Il confronto con il dirigente ministeriale ha chiarito la reale situazione dell’iter.
«La procedura – riferisce Toselli – è ritornata in Consiglio dei Ministri per i due nodi più controversi: uno dei quali proprio il tracciato di Alberone, che, insieme a quello di Novi, è l’unico su cui è ancora possibile intervenire. Il Governo ha dunque la possibilità di confermare il C2b o di spostare il passaggio al C2c. Solo al momento della decisione avrà inizio la procedura di Valutazione di Impatto Ambientale su quel tratto. Si potranno così presentare le osservazioni, anche quelle mai avanzate nel 2012. Lo faremo insieme, con il coinvolgimento dei cittadini e dei comitati».
L’apertura di questa Via sarà l’opportunità di definire il tracciato migliore, «la soluzione meno impattante sul territorio, compatibilmente con un passaggio più a sud».
Una possibilità di incidere per il Comune, che potrebbe trovare un supporto anche nella posizione della Mibact.

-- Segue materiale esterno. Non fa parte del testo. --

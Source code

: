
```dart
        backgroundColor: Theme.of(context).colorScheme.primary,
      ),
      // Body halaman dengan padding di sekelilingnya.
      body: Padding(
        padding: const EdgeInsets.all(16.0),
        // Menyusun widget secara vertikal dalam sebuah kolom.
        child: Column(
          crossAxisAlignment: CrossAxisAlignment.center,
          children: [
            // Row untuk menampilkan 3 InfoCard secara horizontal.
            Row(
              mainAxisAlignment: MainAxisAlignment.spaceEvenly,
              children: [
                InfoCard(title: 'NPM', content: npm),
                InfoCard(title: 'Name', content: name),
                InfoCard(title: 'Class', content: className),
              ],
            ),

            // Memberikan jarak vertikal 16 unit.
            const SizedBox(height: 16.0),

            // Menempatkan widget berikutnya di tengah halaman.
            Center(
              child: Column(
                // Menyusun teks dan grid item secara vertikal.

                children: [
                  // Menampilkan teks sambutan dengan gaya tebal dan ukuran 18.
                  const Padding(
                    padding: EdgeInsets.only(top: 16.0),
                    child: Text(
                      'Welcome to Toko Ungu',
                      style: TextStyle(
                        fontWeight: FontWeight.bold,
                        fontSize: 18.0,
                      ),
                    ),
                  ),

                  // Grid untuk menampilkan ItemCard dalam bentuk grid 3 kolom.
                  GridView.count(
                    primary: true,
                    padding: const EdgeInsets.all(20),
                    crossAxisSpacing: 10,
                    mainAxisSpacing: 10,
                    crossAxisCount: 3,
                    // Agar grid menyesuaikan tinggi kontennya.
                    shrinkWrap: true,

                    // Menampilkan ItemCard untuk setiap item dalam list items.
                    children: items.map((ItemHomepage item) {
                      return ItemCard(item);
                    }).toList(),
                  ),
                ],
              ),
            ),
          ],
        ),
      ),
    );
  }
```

Prima del Ministero dell’Ambiente e della Tutela del Territorio e del Mare, il sindaco ha incontrato il Sovrintendente Luigi Malnati. «La Sovrintendenza ha posto delle condizioni precise in merito alla realizzazione dell’opera, sollecitando il minor impatto possibile sul tessuto territoriale e su un bene culturale unico quale la Partecipanza».